For any looking to make the transition from casual viewer to hardened fan, Fairy Tail: Collection Four – being the bulk of the third series – makes an excellent jumping-on point. The first few episodes, with everyone excited for Magnolia’s annual flower viewing party, lets watchers meet the guild members almost as if for the first time as they celebrate, scrap their way through a 24-hour road race, and partake in some light-hearted questing.
When baby of the guild Wendy Marvell heads out on her first big mission, she sets off the trend of subtle but potent character developments that take place throughout the arc. Determined to push on without help, she blossoms as a leader while steadily learning that she can rely on her companions without giving up on herself. And Natsu’s childhood flashbacks give an insight into the depth of his yearnings.

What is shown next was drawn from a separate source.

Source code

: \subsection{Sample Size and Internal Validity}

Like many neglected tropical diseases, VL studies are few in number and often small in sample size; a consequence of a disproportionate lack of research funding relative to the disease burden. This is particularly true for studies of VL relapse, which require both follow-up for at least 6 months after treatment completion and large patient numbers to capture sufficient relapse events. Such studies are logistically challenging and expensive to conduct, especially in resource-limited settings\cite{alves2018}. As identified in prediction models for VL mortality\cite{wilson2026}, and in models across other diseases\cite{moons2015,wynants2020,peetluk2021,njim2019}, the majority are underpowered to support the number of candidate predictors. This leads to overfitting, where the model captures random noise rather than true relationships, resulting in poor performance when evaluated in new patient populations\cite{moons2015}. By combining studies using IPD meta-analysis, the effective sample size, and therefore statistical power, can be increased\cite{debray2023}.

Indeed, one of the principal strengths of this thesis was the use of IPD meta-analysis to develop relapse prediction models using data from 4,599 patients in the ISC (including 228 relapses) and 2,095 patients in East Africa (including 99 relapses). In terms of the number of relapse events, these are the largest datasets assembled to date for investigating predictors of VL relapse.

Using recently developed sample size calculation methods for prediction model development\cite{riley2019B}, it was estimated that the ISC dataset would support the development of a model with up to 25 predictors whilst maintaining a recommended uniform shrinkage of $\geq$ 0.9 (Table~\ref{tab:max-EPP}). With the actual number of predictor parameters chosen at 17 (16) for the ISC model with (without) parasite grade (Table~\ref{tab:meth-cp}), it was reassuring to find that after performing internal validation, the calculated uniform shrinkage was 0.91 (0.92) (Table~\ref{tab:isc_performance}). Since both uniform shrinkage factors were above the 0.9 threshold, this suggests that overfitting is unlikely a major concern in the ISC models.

His hopes and past losses give light and shade to his current timeline, making him one of the most likeable leads around.
But the guild’s fun and frivolity doesn’t last long. The king of Edolas, a world that exists on a parallel plane to Earth Land, is beset by grief as their magic rapidly wanes. In a grab for Earth Land’s free-flowing magic, he sends an Anima, which appears as a tornado-like gateway, to suck up the whole of Magnolia and spit its inhabitants out as a huge power crystal. But the dragon slayers get left behind, and with the help of their winged cats Happy and Carla, Natsu and Wendy are flown through the Anima in the hope they’ll find their friends on the other side. It’s not long before Gajeel follows suit, desperate for his own feline sidekick.
All seems solved too easily as they come across their guild HQ, but after seeing their strange behaviour, they soon realise these members are part of an alternate Fairy Tail, resident to Edolas. And here Erza Scarlet, Fairy Tail’s brusque but loving knight, is instead Erza Knightwalker, a Fairy Hunter who has already rounded up and killed over half of the Edolas guild.
As the Earth Land and Edolas guilds clash and converge, this arc becomes a parable on identity and self-doubt, as each double recognises the flaws and goodness in the other. Through facing up to their weaknesses and overcoming their differences, they discover strength that, until they quite literally found themselves, they never knew they had.